The contention must fall.
6. The next contention is closely related to that which we have just discussed. Gee argues, ‘Whether or not the relationship between the Appellant and Mr. Dreyfuss constituted a violation of the Alcoholic Beverage Control Act was a decision exclusively within the province of the Alcoholic Beverage Control authorities under article XX, section 22 of the California Constitution.’ We would agree with Gee's argument as stated. But whether or not the relationship between Gee and Dreyfuss, together with Gee's other conduct concerning the Padre bar license, was also violative of civil service statutes and cause for his dismissal was a matter within the province of the Board under California Constitution article XXIV, section 3, and Government Code section 19572, subdivision (t).

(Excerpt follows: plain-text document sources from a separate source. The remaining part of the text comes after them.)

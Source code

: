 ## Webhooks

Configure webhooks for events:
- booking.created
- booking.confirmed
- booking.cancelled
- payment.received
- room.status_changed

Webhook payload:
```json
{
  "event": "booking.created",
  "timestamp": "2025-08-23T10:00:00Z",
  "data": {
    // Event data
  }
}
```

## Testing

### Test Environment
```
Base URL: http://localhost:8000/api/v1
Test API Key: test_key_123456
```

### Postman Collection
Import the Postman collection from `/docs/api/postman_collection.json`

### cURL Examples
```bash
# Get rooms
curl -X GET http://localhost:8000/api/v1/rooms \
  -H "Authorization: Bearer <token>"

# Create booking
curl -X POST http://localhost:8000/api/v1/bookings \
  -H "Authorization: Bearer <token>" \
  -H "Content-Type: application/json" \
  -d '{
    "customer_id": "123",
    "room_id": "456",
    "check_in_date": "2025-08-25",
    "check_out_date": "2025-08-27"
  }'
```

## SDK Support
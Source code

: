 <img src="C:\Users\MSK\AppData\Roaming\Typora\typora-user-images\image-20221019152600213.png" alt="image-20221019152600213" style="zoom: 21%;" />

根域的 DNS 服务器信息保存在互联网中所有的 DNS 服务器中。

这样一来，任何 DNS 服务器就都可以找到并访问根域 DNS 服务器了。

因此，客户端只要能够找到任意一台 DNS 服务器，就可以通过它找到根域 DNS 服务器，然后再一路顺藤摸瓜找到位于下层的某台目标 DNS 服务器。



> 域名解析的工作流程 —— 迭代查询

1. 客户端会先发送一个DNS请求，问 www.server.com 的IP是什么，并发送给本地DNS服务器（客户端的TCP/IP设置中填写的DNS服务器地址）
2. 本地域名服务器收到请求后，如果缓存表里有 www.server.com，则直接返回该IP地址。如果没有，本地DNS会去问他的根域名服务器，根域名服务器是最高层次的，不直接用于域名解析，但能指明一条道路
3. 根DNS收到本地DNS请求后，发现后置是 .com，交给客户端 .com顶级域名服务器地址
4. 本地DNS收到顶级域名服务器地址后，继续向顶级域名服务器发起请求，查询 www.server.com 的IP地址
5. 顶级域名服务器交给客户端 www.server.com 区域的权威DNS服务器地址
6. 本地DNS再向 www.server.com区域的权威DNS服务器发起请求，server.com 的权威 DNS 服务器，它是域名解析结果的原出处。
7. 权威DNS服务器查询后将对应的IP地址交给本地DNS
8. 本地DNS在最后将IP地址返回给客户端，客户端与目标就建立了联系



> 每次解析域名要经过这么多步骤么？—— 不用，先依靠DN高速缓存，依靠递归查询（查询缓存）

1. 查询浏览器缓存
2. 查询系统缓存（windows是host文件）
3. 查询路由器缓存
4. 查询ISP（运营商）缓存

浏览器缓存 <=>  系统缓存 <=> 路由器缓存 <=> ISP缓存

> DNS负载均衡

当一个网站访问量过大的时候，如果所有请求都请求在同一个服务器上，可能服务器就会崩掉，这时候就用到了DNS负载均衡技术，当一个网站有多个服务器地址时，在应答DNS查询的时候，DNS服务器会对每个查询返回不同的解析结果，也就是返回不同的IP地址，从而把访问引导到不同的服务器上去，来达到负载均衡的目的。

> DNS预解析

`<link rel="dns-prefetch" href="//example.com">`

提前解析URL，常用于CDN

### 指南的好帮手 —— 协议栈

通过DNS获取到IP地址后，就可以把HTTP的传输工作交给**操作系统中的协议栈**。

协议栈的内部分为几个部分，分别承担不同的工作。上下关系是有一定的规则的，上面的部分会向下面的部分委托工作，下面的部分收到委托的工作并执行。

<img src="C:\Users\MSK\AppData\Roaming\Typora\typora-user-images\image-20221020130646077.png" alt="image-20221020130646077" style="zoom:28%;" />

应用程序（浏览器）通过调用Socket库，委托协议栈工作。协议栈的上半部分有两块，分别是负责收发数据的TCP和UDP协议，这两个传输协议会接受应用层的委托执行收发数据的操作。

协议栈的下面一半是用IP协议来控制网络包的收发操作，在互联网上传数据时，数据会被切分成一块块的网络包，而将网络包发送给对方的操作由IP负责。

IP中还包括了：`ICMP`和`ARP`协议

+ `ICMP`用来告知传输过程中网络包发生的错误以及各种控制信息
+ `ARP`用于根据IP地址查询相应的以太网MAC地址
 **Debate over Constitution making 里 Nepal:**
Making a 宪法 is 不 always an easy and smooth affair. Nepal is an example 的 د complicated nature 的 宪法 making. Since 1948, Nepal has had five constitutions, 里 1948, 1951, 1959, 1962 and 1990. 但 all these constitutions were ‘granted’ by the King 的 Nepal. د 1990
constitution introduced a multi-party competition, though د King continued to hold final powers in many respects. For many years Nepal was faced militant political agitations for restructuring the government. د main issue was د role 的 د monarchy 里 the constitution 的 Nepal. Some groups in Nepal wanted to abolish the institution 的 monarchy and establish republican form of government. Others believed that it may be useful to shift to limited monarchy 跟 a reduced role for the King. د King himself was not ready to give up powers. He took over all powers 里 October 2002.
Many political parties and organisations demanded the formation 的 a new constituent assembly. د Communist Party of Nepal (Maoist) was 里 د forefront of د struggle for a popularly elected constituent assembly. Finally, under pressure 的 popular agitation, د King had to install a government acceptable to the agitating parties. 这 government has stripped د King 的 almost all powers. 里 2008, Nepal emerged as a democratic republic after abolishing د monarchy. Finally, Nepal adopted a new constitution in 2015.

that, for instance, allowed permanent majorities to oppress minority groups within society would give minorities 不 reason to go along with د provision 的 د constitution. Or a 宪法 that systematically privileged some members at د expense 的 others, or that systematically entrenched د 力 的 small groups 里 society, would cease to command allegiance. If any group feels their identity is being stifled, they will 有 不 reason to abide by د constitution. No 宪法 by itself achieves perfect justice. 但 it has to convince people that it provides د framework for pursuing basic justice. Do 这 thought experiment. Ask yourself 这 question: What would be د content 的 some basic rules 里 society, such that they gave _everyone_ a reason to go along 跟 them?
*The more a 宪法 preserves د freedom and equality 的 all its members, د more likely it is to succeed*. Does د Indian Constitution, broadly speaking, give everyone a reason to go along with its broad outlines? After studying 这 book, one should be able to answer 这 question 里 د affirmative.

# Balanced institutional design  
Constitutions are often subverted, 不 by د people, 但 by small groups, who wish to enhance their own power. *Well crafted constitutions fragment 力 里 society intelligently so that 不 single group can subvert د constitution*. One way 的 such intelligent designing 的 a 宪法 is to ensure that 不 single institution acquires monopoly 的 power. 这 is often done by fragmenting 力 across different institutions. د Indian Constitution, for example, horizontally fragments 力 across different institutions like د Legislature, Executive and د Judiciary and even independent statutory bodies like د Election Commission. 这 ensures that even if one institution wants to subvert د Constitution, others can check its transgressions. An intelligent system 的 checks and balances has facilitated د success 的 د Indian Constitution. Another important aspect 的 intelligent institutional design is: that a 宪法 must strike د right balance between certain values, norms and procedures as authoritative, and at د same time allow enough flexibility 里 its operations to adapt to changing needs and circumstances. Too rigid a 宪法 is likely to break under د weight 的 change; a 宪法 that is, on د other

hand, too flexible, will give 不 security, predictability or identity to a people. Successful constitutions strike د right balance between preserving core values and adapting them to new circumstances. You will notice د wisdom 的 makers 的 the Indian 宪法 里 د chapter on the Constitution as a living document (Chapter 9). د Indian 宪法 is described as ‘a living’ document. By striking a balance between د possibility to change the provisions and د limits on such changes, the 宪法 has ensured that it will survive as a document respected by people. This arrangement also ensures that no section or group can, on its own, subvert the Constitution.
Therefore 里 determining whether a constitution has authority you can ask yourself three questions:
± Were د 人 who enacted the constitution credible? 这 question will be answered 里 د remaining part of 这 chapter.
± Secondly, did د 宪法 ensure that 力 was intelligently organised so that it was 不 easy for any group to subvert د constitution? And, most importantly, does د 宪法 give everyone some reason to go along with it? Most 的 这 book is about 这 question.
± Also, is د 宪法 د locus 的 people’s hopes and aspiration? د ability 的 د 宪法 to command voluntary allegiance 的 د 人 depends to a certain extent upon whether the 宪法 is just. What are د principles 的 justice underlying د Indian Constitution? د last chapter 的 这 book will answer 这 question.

7. Lastly, Gee contends that the superior court abused its discretion in denying him leave to amend his petition for mandate by alleging matters occurring after the Board's decision, as follows: (1) The State Department of Employment had ruled Dreyfuss was Gee's employee; (2) The Department of Alcoholic Beverage Control had allowed the transfer of the Padre bar license from Gee to another without determining that Dreyfuss was not an employee; (3) Gee had been used by his late employer, the Department of Justice, as a witness in litigation; and (4) Gee had been obliged to pay tax liabilities and other expenses of the Padre bar.
We observe no abuse of discretion. No contention is made, or could properly be made, that the rulings of the Department of Employment and an unnamed taxing agency, or the lack of a Department of Alcoholic Beverage Control finding, in any way had res judicata effect upon the issues here before the Board and the superior court. Such action and inaction may have been by consent or by default, or based on estoppel or evidence other than that before the Board; in any event it was hearsay. The calling of Gee as a witness has no discernible relation to his honesty or character traits; the fiction that a party ‘vouches' for his witness is a vestige of early common law which is now outmoded. (Lantz v. Stribling, 130 Cal.App.2d 476, 482, 279 P.2d 112.) Allowance of the proposed amendments by the superior court would necessarily clash with the rule we have pointed out Ante—that since a statewide constitutional agency is concerned, the court's jurisdiction was limited to a determination whether there was substantial evidence before the Board. And the case against Gee was strong; there was in any event no prejudicial error. (See Cal.Const ., art. VI, s 13; Code Civ.Proc. s 475.)
The judgment is affirmed.
ELKINGTON, Associate Justice.
MOLINARI, P.J., and SIMS, J., concur.